I'd feel like I should use a wicked beefy downhill stem with lots of squeeze power to keep the basket from rotating. Its probably a silly fear.


----------



## SelfPropelledDevo (Oct 2, 2005)

I have no idea. Its probably pretty solid. I just came across it, and thought the Cargo world would be interested.


----------



## buddhak (Jan 26, 2006)

I can't imagine how this could possibly be an upgrade over a properly mounted multi-point attached basket. When I look at this product, I just keep thinking of the anger and anguish I felt about my canti-era brake/shifter combo levers when V-brakes came out. Combining the bars and basket, in this case at least, sacrifices a lot of function and flexibility for a small gain in form or aesthetics. Bad trade, IMHO.


----------



## SelfPropelledDevo (Oct 2, 2005)

I'm pretty sure one won't find its way my direction.
its a new product... someone will find it appealing


----------



## Schmucker (Aug 23, 2007)

Origin-8 has one too. Released at the same time. I think it'd good if you ride a brakeless fixed gear. Just swap the bars. It wouldn't take very long.


----------



## JAGI410 (Apr 19, 2008)

Schmucker said:


> I think it'd good if you ride a brakeless fixed gear.


Bar spins with a basket would be phat yo.


----------



## Gritter (Dec 21, 2010)

JAG410 said:


> Bar spins with a basket would be phat yo.




I found some pictures from searching, and it looks pretty beefy, if you had a four bolt stem, that'd be a very solid part to connect to, sometimes bearing most of my body weight. Check it out on this Rocky Mountain (credit to whoever owns this pic, I just found it on google):



















It looks like a jeep, ready for a safari. I wonder if it could handle my husky attached to that front loop, for bikejoring - it would solve the problem of ever having the lead get wrapped up in the front tire. From the pics, it looks like it could. All those tubes to attach things to, like a headlight down low, or lock your front tire through.

I like the fact that it will be adorned with my brake levers and grips, it's integrated, after all. Which makes it seem like maybe it would be less likely to be unbolted and walked away with. Or easier, if they just take the stem off...

I've found many racks to be "flimsy" when mounted - and I think this is a better alternative to using those dreadful "P-Clips". I ordered one, I'll let you know how it works out.

Here's the Origin 8 Cargo Unit:










Then there's the Copenhagen bike parts version, (I think the originators) and it's over twice the price, and it looks more "chic" or "fragile" to me.










This looks like a burlier version of the Copenhagen Bike Porteur










My bikes don't have all the braze-ons and eyelets, and I run disc brakes and the rack choices are slim to none, so this is a brilliant solution for my situation. Those tubes look pretty beefy, and the price is really cheap, if you were going to need to buy handlebars.

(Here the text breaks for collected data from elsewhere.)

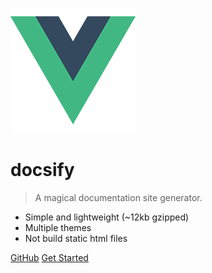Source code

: ![logo](_media/logo.png)

# docsify

> A magical documentation site generator.

- Simple and lightweight (~12kb gzipped)
- Multiple themes
- Not build static html files


[GitHub](https://github.com/QingWei-Li/docsify/)
[Get Started](#quick-start)

<!-- 背景图片 -->
<!-- ![](_media/bg.jpg) -->
<!-- 背景色 -->
<!-- ![color](#f0f0f0) -->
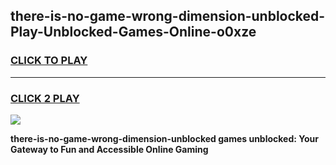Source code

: 
## there-is-no-game-wrong-dimension-unblocked-Play-Unblocked-Games-Online-o0xze
<h3>
<a href="https://premium76.site?title=there-is-no-game-wrong-dimension-unblocked&ref=25A">CLICK TO PLAY</a></h3>
<hr>

<h3>
<a href="https://premium76.site?title=there-is-no-game-wrong-dimension-unblocked&ref=25A">CLICK 2 PLAY</a>
  
</h3>

<a href="https://premium76.site?title=there-is-no-game-wrong-dimension-unblocked&ref=25A"><img src="https://clearcache.store/games.png"></a>


**there-is-no-game-wrong-dimension-unblocked games unblocked: Your Gateway to Fun and Accessible Online Gaming**
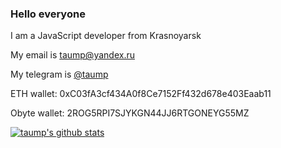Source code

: ### Hello everyone

I am a JavaScript developer from Krasnoyarsk

My email is [taump@yandex.ru](mailto:taump@yandex.ru)

My telegram is [@taump](http://t.me/taump)

ETH wallet: 0xC03fA3cf434A0f8Ce7152Ff432d678e403Eaab11

Obyte wallet: 2ROG5RPI7SJYKGN44JJ6RTGONEYG55MZ

[![taump's github stats](https://github-readme-stats.vercel.app/api?username=taump)](https://github.com/taump)
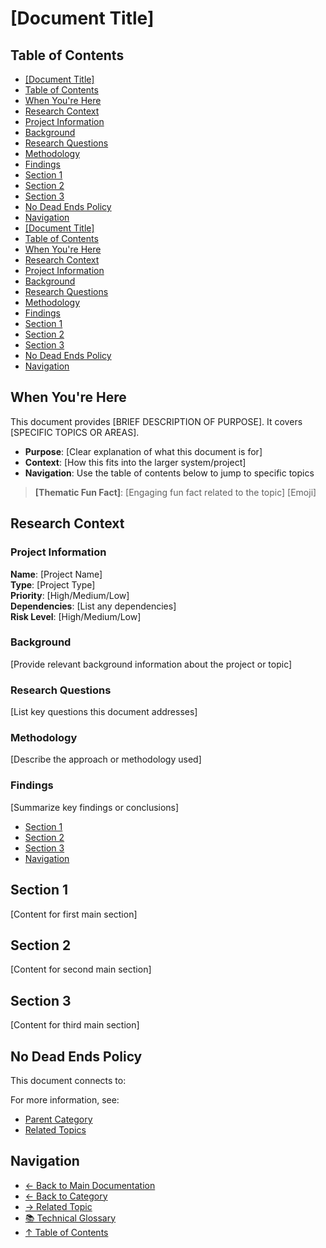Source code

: # \[Document Title]

## Table of Contents

* [\[Document Title\]](#document-title)
* [Table of Contents](#table-of-contents)
* [When You're Here](#when-youre-here)
* [Research Context](#research-context)
* [Project Information](#project-information)
* [Background](#background)
* [Research Questions](#research-questions)
* [Methodology](#methodology)
* [Findings](#findings)
* [Section 1](#section-1)
* [Section 2](#section-2)
* [Section 3](#section-3)
* [No Dead Ends Policy](#no-dead-ends-policy)
* [Navigation](#navigation)
* [\[Document Title\]](#document-title)
* [Table of Contents](#table-of-contents)
* [When You're Here](#when-youre-here)
* [Research Context](#research-context)
* [Project Information](#project-information)
* [Background](#background)
* [Research Questions](#research-questions)
* [Methodology](#methodology)
* [Findings](#findings)
* [Section 1](#section-1)
* [Section 2](#section-2)
* [Section 3](#section-3)
* [No Dead Ends Policy](#no-dead-ends-policy)
* [Navigation](#navigation)

## When You're Here

This document provides \[BRIEF DESCRIPTION OF PURPOSE]. It covers \[SPECIFIC TOPICS OR AREAS].

* **Purpose**: \[Clear explanation of what this document is for]
* **Context**: \[How this fits into the larger system/project]
* **Navigation**: Use the table of contents below to jump to specific topics

> **\[Thematic Fun Fact]**: \[Engaging fun fact related to the topic] \[Emoji]

## Research Context

### Project Information

**Name**: \[Project Name]\
**Type**: \[Project Type]\
**Priority**: \[High/Medium/Low]\
**Dependencies**: \[List any dependencies]\
**Risk Level**: \[High/Medium/Low]

### Background

\[Provide relevant background information about the project or topic]

### Research Questions

\[List key questions this document addresses]

### Methodology

\[Describe the approach or methodology used]

### Findings

\[Summarize key findings or conclusions]

* [Section 1](#section-1)
* [Section 2](#section-2)
* [Section 3](#section-3)
* [Navigation](#navigation)

## Section 1

\[Content for first main section]

## Section 2

\[Content for second main section]

## Section 3

\[Content for third main section]

## No Dead Ends Policy

This document connects to:

For more information, see:

* [Parent Category](../../category/)
* [Related Topics](../related/)

## Navigation

* [← Back to Main Documentation](../README.md)
* [← Back to Category](../)
* [→ Related Topic](../related-topic/)
* [📚 Technical Glossary](../../../GLOSSARY.md)
* [↑ Table of Contents](#table-of-contents)
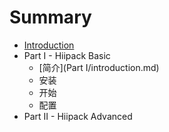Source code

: # Summary

* [Introduction](README.md)
* Part I - Hiipack Basic
   * [简介](Part I/introduction.md)
   * 安装
   * 开始
   * 配置
* Part II - Hiipack Advanced

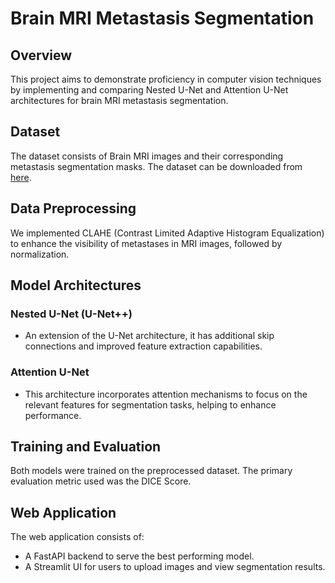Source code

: # Brain MRI Metastasis Segmentation

## Overview
This project aims to demonstrate proficiency in computer vision techniques by implementing and comparing Nested U-Net and Attention U-Net architectures for brain MRI metastasis segmentation.

## Dataset
The dataset consists of Brain MRI images and their corresponding metastasis segmentation masks. The dataset can be downloaded from [here](https://dicom5c.blob.core.windows.net/public/Data.zip). 

## Data Preprocessing
We implemented CLAHE (Contrast Limited Adaptive Histogram Equalization) to enhance the visibility of metastases in MRI images, followed by normalization.

## Model Architectures
### Nested U-Net (U-Net++)
- An extension of the U-Net architecture, it has additional skip connections and improved feature extraction capabilities.

### Attention U-Net
- This architecture incorporates attention mechanisms to focus on the relevant features for segmentation tasks, helping to enhance performance.

## Training and Evaluation
Both models were trained on the preprocessed dataset. The primary evaluation metric used was the DICE Score.

## Web Application
The web application consists of:
- A FastAPI backend to serve the best performing model.
- A Streamlit UI for users to upload images and view segmentation results.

Very comparable to a conventional rack/basket.

I also don't know where to get any bicycle basket that looks like it could take on the zombie apocalypse. Mad max, hardcore. It's the other side of the "chic" Porteur thing.

It will work with suspension forks. As long as you don't bottom the basket into your tire, maybe have to compensate with a higher rise stem, I don't know, but it's worth a look.


----------



## JAGI410 (Apr 19, 2008)

That top one you posted looks to have wide bars with a good amount of rise to them. I gotta say I wouldn't mind having on my on Xtracycle. Hmmm...


----------